• [Extracted entries]:
>>>
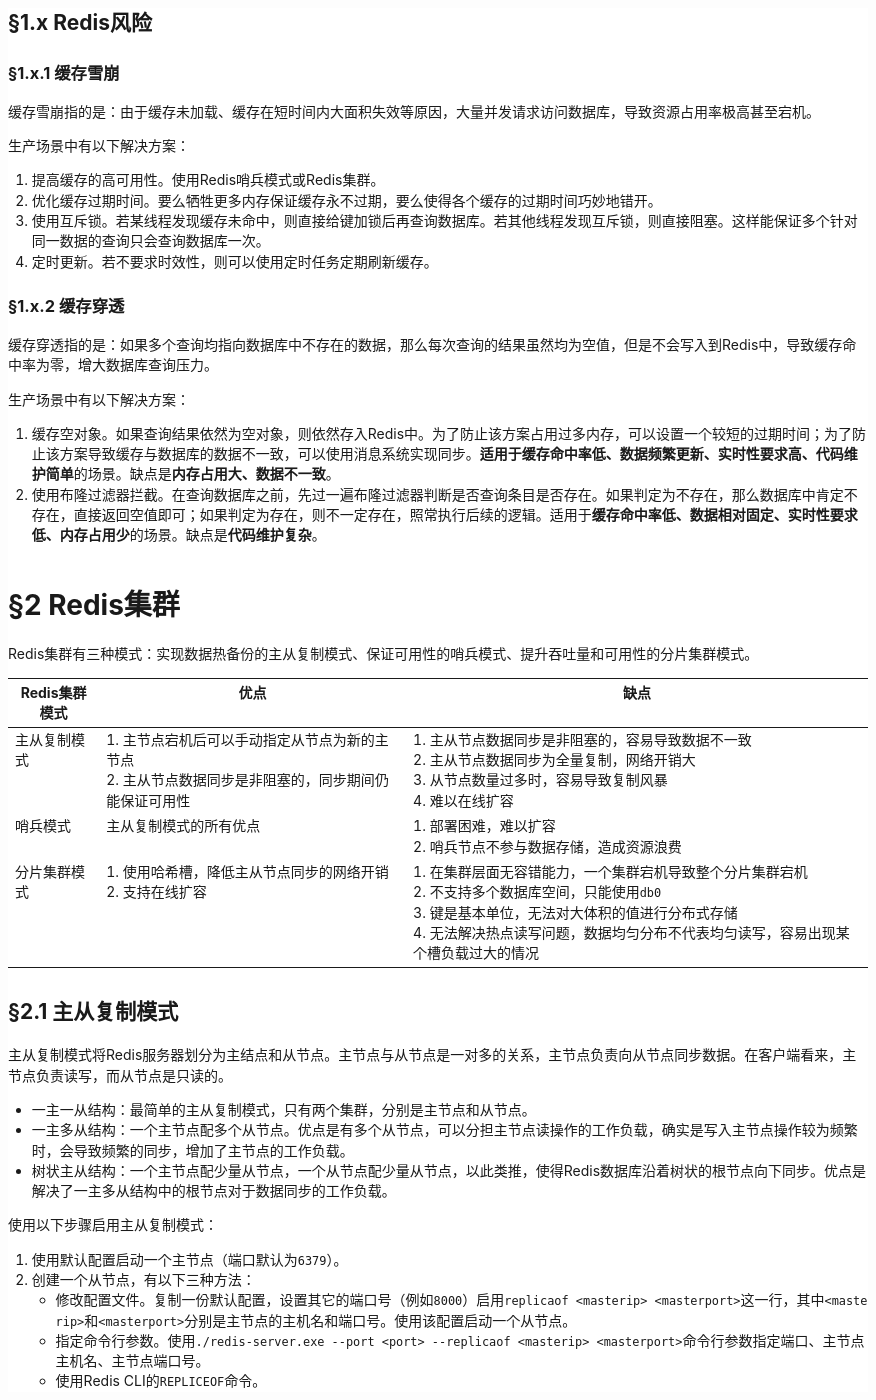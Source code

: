 ## §1.x Redis风险

### §1.x.1 缓存雪崩

缓存雪崩指的是：由于缓存未加载、缓存在短时间内大面积失效等原因，大量并发请求访问数据库，导致资源占用率极高甚至宕机。

生产场景中有以下解决方案：

1. 提高缓存的高可用性。使用Redis哨兵模式或Redis集群。
2. 优化缓存过期时间。要么牺牲更多内存保证缓存永不过期，要么使得各个缓存的过期时间巧妙地错开。
3. 使用互斥锁。若某线程发现缓存未命中，则直接给键加锁后再查询数据库。若其他线程发现互斥锁，则直接阻塞。这样能保证多个针对同一数据的查询只会查询数据库一次。
4. 定时更新。若不要求时效性，则可以使用定时任务定期刷新缓存。

### §1.x.2 缓存穿透

缓存穿透指的是：如果多个查询均指向数据库中不存在的数据，那么每次查询的结果虽然均为空值，但是不会写入到Redis中，导致缓存命中率为零，增大数据库查询压力。

生产场景中有以下解决方案：

1. 缓存空对象。如果查询结果依然为空对象，则依然存入Redis中。为了防止该方案占用过多内存，可以设置一个较短的过期时间；为了防止该方案导致缓存与数据库的数据不一致，可以使用消息系统实现同步。**适用于缓存命中率低、数据频繁更新、实时性要求高、代码维护简单**的场景。缺点是**内存占用大、数据不一致**。
2. 使用布隆过滤器拦截。在查询数据库之前，先过一遍布隆过滤器判断是否查询条目是否存在。如果判定为不存在，那么数据库中肯定不存在，直接返回空值即可；如果判定为存在，则不一定存在，照常执行后续的逻辑。适用于**缓存命中率低、数据相对固定、实时性要求低、内存占用少**的场景。缺点是**代码维护复杂**。

# §2 Redis集群

Redis集群有三种模式：实现数据热备份的主从复制模式、保证可用性的哨兵模式、提升吞吐量和可用性的分片集群模式。

| Redis集群模式 | 优点                                                       | 缺点                                                                                                                                   |
| --------- | -------------------------------------------------------- | ------------------------------------------------------------------------------------------------------------------------------------ |
| 主从复制模式    | 1. 主节点宕机后可以手动指定从节点为新的主节点<br>2. 主从节点数据同步是非阻塞的，同步期间仍能保证可用性 | 1. 主从节点数据同步是非阻塞的，容易导致数据不一致<br>2. 主从节点数据同步为全量复制，网络开销大<br>3. 从节点数量过多时，容易导致复制风暴<br>4. 难以在线扩容                                            |
| 哨兵模式      | 主从复制模式的所有优点                                              | 1. 部署困难，难以扩容<br>2. 哨兵节点不参与数据存储，造成资源浪费                                                                                                |
| 分片集群模式    | 1. 使用哈希槽，降低主从节点同步的网络开销<br>2. 支持在线扩容                      | 1. 在集群层面无容错能力，一个集群宕机导致整个分片集群宕机<br>2. 不支持多个数据库空间，只能使用`db0`<br>3. 键是基本单位，无法对大体积的值进行分布式存储<br>4. 无法解决热点读写问题，数据均匀分布不代表均匀读写，容易出现某个槽负载过大的情况 |

## §2.1 主从复制模式

主从复制模式将Redis服务器划分为主结点和从节点。主节点与从节点是一对多的关系，主节点负责向从节点同步数据。在客户端看来，主节点负责读写，而从节点是只读的。

- 一主一从结构：最简单的主从复制模式，只有两个集群，分别是主节点和从节点。
- 一主多从结构：一个主节点配多个从节点。优点是有多个从节点，可以分担主节点读操作的工作负载，确实是写入主节点操作较为频繁时，会导致频繁的同步，增加了主节点的工作负载。
- 树状主从结构：一个主节点配少量从节点，一个从节点配少量从节点，以此类推，使得Redis数据库沿着树状的根节点向下同步。优点是解决了一主多从结构中的根节点对于数据同步的工作负载。

使用以下步骤启用主从复制模式：

1. 使用默认配置启动一个主节点（端口默认为`6379`）。
2. 创建一个从节点，有以下三种方法：
	- 修改配置文件。复制一份默认配置，设置其它的端口号（例如`8000`）启用`replicaof <masterip> <masterport>`这一行，其中`<masterip>`和`<masterport>`分别是主节点的主机名和端口号。使用该配置启动一个从节点。
	- 指定命令行参数。使用`./redis-server.exe --port <port> --replicaof <masterip> <masterport>`命令行参数指定端口、主节点主机名、主节点端口号。
	- 使用Redis CLI的`REPLICEOF`命令。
<<<
• [Exercise objective]: Lines with the word "masterip" in them are the answer; report each one from the data.

• [Result of this exercise]:
	- 修改配置文件。复制一份默认配置，设置其它的端口号（例如`8000`）启用`replicaof <masterip> <masterport>`这一行，其中`<masterip>`和`<masterport>`分别是主节点的主机名和端口号。使用该配置启动一个从节点。
	- 指定命令行参数。使用`./redis-server.exe --port <port> --replicaof <masterip> <masterport>`命令行参数指定端口、主节点主机名、主节点端口号。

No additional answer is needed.